Required work — When the string "Review" occurs in a line of the listing below, return that line.

━━━━━━━━

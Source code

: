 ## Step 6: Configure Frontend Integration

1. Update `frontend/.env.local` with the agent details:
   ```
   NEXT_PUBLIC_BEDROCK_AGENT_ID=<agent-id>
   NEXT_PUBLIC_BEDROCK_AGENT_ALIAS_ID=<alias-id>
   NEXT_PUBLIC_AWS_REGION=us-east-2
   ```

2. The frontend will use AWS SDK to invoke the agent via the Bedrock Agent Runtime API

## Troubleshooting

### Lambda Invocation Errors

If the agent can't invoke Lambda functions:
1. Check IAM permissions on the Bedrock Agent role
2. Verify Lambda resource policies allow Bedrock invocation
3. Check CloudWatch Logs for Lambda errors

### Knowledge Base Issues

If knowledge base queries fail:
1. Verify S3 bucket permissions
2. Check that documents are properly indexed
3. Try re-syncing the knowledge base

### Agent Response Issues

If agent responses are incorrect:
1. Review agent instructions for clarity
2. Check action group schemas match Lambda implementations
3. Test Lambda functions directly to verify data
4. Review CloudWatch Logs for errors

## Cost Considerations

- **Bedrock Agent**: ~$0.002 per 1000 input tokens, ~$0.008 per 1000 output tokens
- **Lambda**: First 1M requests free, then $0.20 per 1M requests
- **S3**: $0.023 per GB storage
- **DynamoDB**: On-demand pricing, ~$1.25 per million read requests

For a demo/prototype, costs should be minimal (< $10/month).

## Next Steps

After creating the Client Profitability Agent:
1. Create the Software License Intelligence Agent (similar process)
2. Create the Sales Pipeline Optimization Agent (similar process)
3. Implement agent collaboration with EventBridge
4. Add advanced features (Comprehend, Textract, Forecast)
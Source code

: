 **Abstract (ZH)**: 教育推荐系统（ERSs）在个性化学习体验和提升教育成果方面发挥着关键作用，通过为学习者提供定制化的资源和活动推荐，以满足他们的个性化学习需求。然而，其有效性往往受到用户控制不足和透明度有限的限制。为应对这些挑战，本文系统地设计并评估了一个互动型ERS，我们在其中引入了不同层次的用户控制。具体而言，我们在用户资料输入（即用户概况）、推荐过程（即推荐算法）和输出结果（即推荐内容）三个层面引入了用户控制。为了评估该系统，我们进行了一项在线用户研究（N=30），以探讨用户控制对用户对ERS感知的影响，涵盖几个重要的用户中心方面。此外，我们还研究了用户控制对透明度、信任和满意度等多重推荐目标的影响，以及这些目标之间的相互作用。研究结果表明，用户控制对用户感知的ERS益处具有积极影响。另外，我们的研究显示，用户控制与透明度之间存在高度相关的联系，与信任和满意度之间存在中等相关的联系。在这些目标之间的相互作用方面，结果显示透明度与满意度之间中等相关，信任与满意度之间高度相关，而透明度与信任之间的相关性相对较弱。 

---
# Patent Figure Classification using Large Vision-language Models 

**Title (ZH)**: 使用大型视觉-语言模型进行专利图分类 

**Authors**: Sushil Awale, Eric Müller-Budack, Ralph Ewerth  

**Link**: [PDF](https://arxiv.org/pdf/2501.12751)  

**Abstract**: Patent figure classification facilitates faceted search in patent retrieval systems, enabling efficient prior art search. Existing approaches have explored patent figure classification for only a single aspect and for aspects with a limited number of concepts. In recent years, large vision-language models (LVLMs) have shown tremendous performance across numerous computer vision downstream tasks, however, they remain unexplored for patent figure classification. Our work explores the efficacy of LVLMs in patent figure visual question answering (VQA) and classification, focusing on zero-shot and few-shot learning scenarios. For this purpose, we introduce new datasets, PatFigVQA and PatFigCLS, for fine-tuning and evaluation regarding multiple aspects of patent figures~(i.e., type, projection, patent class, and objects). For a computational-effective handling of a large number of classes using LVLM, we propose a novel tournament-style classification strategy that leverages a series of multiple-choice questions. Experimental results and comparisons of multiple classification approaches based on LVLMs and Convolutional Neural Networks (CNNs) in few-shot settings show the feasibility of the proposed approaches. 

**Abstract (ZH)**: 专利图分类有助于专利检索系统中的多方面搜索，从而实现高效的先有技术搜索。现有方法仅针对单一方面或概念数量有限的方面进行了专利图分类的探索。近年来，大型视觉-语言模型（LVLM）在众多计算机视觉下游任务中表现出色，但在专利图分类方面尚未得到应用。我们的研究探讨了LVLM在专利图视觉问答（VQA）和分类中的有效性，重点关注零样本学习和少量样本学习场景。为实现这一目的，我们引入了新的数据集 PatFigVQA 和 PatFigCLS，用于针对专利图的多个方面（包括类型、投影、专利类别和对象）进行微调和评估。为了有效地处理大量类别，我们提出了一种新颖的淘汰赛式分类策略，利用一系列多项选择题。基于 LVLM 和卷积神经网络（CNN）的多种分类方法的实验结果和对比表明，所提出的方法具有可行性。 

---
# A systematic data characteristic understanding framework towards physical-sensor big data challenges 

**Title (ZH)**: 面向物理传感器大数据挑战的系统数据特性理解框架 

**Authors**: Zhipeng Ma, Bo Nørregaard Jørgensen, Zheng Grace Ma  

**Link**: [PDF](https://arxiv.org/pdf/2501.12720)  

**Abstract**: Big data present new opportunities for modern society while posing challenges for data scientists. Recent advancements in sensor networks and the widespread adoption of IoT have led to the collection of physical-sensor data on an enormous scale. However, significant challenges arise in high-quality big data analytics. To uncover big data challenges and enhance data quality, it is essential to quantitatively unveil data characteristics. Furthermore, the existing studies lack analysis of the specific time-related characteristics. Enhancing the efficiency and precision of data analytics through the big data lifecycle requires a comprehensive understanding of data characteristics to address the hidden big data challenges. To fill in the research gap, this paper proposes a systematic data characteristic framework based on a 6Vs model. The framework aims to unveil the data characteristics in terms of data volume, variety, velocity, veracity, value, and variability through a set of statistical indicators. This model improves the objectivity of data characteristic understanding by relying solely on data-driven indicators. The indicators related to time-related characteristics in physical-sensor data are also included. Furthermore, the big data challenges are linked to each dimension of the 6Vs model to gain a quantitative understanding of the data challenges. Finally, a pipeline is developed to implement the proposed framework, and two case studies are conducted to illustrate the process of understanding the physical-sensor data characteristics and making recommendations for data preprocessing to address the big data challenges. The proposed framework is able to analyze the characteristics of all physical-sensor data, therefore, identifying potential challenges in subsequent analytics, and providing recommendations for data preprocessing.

━━━━━━━━

Written response —
1. Review agent instructions for clarity
4. Review CloudWatch Logs for errors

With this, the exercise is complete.